Dieser Beginn eines aktuellen Kommentars stammt nicht von mir, sondern von Tarek Barkouni. Der junge Kollege berichtet für Krautreporter aus Leipzig über Ostdeutschland. Weil ich den Text für unbedingt empfehlenswert halte, teile ich ihn hier. Der Beitrag ist ab heute für eine Woche auch für Nichtmitglieder von Krautreporter freigeschaltet.

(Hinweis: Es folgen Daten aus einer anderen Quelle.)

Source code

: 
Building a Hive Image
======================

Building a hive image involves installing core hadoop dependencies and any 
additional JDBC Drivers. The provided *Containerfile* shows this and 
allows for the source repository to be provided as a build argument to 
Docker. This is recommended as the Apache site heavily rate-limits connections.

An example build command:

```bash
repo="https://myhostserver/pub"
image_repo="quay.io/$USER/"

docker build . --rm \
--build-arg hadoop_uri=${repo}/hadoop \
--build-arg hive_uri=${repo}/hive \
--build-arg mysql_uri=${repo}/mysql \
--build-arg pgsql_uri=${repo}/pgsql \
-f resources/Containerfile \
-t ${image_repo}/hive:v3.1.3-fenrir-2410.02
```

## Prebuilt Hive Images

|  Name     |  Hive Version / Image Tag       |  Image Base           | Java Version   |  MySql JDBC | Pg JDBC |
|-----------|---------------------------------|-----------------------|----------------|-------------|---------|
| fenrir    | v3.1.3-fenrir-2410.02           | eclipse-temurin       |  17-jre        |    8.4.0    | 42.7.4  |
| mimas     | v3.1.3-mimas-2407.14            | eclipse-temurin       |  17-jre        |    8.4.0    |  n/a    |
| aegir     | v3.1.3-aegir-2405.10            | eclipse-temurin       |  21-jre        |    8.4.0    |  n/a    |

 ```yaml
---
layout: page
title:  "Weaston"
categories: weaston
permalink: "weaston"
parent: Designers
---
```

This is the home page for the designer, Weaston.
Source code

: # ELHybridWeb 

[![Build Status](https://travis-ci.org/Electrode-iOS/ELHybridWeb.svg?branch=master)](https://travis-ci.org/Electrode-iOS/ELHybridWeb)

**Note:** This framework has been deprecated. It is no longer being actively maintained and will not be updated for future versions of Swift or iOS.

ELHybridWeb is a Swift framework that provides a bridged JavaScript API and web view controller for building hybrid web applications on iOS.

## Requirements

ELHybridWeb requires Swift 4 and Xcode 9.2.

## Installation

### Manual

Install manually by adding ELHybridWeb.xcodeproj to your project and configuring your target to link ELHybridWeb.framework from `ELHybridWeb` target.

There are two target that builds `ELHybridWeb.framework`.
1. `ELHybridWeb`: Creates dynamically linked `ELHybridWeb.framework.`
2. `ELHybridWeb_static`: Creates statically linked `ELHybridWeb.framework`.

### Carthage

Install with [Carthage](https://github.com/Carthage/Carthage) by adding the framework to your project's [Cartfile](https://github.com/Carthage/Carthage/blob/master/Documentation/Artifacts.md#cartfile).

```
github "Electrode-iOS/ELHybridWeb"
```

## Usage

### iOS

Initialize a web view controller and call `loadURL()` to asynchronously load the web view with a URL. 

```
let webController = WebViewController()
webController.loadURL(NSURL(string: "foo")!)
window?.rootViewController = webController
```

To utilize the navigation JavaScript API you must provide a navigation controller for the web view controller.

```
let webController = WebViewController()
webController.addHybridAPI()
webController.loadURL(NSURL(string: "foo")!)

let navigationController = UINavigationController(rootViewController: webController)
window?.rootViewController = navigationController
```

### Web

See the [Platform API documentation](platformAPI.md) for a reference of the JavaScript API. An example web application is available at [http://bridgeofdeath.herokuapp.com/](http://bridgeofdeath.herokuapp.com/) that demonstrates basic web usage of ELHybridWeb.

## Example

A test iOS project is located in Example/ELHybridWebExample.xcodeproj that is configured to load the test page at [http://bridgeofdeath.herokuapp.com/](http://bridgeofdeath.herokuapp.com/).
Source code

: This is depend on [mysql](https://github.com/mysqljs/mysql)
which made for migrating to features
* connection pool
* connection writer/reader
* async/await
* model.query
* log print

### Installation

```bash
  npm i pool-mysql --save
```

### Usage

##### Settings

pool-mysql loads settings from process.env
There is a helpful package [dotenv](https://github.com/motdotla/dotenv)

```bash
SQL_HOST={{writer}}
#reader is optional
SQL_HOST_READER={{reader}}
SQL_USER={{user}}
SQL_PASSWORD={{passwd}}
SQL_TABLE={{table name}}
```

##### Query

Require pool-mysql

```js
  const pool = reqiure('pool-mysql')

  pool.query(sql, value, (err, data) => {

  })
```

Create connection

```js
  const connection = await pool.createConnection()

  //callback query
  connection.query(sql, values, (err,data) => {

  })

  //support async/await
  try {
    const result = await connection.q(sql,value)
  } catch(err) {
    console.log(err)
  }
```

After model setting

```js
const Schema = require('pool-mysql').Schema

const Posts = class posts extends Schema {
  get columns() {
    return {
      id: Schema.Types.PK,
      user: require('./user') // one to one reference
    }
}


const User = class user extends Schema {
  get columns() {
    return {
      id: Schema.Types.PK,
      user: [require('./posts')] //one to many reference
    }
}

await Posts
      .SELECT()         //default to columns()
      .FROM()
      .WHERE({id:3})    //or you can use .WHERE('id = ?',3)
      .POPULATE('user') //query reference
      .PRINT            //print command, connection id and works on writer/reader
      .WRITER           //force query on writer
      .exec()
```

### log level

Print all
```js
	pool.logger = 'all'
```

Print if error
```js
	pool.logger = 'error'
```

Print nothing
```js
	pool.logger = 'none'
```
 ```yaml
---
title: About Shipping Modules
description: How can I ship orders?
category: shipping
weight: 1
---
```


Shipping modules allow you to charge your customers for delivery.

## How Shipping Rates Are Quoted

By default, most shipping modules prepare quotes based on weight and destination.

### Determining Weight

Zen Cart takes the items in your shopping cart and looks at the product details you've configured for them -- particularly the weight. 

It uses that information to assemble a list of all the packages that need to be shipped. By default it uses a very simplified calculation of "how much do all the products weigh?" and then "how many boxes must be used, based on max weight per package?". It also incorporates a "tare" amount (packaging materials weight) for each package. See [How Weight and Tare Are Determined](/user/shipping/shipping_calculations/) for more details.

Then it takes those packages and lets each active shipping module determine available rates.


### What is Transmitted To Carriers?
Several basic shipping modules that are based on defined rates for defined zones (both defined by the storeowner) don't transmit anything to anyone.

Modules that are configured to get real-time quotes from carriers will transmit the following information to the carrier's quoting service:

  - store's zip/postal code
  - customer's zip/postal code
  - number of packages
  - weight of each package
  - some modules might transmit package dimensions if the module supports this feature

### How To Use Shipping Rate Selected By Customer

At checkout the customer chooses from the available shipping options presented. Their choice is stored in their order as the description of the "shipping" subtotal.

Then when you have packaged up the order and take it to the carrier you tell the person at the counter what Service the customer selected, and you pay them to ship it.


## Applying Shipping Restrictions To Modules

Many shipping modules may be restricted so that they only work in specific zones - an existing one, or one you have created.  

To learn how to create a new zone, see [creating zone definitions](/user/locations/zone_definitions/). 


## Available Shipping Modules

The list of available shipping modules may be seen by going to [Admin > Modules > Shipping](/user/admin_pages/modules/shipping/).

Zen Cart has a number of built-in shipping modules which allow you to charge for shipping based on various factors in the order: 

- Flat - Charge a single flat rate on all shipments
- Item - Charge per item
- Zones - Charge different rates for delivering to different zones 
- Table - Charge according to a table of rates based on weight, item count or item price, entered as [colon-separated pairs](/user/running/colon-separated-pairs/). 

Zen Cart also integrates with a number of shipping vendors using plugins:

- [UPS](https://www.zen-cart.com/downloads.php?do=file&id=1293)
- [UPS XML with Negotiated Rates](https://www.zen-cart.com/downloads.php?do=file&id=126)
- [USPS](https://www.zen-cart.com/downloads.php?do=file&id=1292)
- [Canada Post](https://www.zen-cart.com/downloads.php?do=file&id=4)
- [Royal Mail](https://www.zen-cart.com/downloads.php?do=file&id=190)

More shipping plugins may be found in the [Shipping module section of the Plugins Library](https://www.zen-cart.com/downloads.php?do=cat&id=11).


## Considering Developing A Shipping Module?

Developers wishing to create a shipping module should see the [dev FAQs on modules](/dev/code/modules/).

Worum geht es? Um Politiker*innen-Vergleiche der Corona-Krise mit dem Zweiten Weltkrieg. Tarek Barkouni hat sein Abitur in Westdeutschland abgelegt. Was er in der Schule über die Zeit von 1989/90 hörte, ist dürftig. Doch er hört zu, stellt empathische wie unbequeme Fragen und ordnet Geschehnisse ein. Das macht einen guten Journalisten aus.
Zitatauswahl:
„Die bittere Pointe der aktuellen Geschichtsvergessenheit ist, dass die Wendejahre wertvolle Lehren bereithalten, um auch diese Krise, die Corona-Krise, zu meistern. Warum nehmen wir nicht das, was wir in der nun über 30 Jahre andauernden Krise gelernt haben, und wenden es an?“
Ich schrieb an dieser Stelle bereits über meine Meinung zum Krisenbewältigungsverständnis vieler Ostdeutscher. Aber ich bin bei dieser Thematik auch Zeitzeugin – das öffnet mir in Ostdeutschland viele Türen. Für Fachthemen ist dieser Aspekt unerheblich, denn dann unterscheide ich nicht nach Herkunft meiner Gesprächspartner*innen, sondern nach Kompetenz. Wer ostdeutsche Befindlichkeiten wirklich verstehen will, muss zuhören, annehmen und akzeptieren. Übergestülpt wurde den Menschen dort in den letzten 30 Jahren schon jede Menge.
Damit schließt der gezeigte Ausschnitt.